====== SOURCE INFORMATION ======
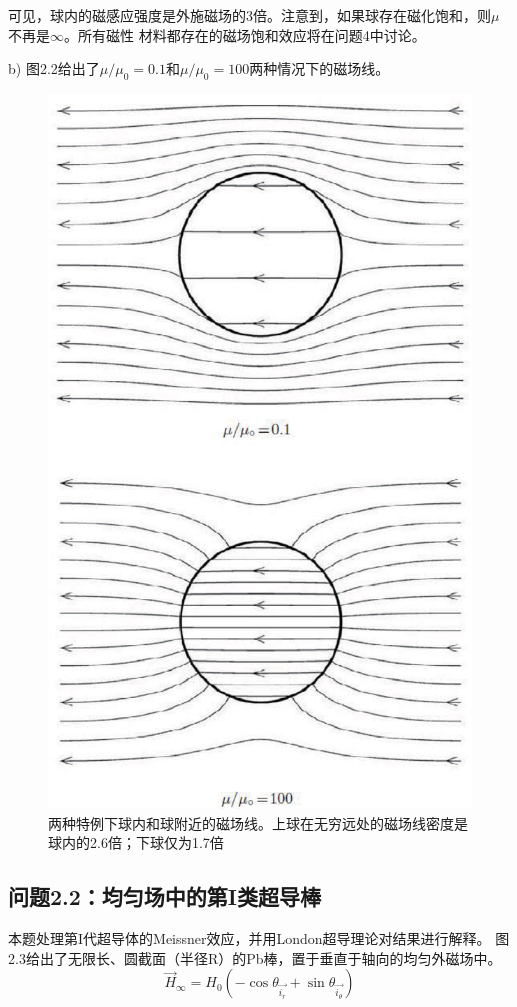 可见，球内的磁感应强度是外施磁场的3倍。注意到，如果球存在磁化饱和，则$\mu$不再是$\infty$。所有磁性
材料都存在的磁场饱和效应将在问题4中讨论。

b) 图2.2给出了$\mu/\mu_0=0.1$和$\mu/\mu_0=100$两种情况下的磁场线。

\begin{figure}
  \centering
 \includegraphics[scale=0.4]{chpt2/figs/fig2.2.eps}
  \caption{两种特例下球内和球附近的磁场线。上球在无穷远处的磁场线密度是球内的2.6倍；下球仅为1.7倍}
\end{figure}

\subsection{问题2.2：均匀场中的第I类超导棒}
本题处理第I代超导体的Meissner效应，并用London超导理论对结果进行解释。
图2.3给出了无限长、圆截面（半径R）的Pb棒，置于垂直于轴向的均匀外磁场中。
\begin{equation*}\label{eqn:2.40}
  \vec{H}_\infty = H_0 (-\cos \theta_{\vec{i_r}}+\sin\theta_{\vec{i_\theta}})
\end{equation*}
======
» **ACTIVITY**
Set down the material exactly, every line of it, except for the pictures.

» **RESPONSE TO THE EXERCISE**
 可见，球内的磁感应强度是外施磁场的3倍。注意到，如果球存在磁化饱和，则$\mu$不再是$\infty$。所有磁性
材料都存在的磁场饱和效应将在问题4中讨论。

b) 图2.2给出了$\mu/\mu_0=0.1$和$\mu/\mu_0=100$两种情况下的磁场线。

\begin{figure}
  \centering
 \includegraphics[scale=0.4]{chpt2/figs/fig2.2.eps}
  \caption{两种特例下球内和球附近的磁场线。上球在无穷远处的磁场线密度是球内的2.6倍；下球仅为1.7倍}
\end{figure}

\subsection{问题2.2：均匀场中的第I类超导棒}
本题处理第I代超导体的Meissner效应，并用London超导理论对结果进行解释。
图2.3给出了无限长、圆截面（半径R）的Pb棒，置于垂直于轴向的均匀外磁场中。
\begin{equation*}\label{eqn:2.40}
  \vec{H}_\infty = H_0 (-\cos \theta_{\vec{i_r}}+\sin\theta_{\vec{i_\theta}})
\end{equation*}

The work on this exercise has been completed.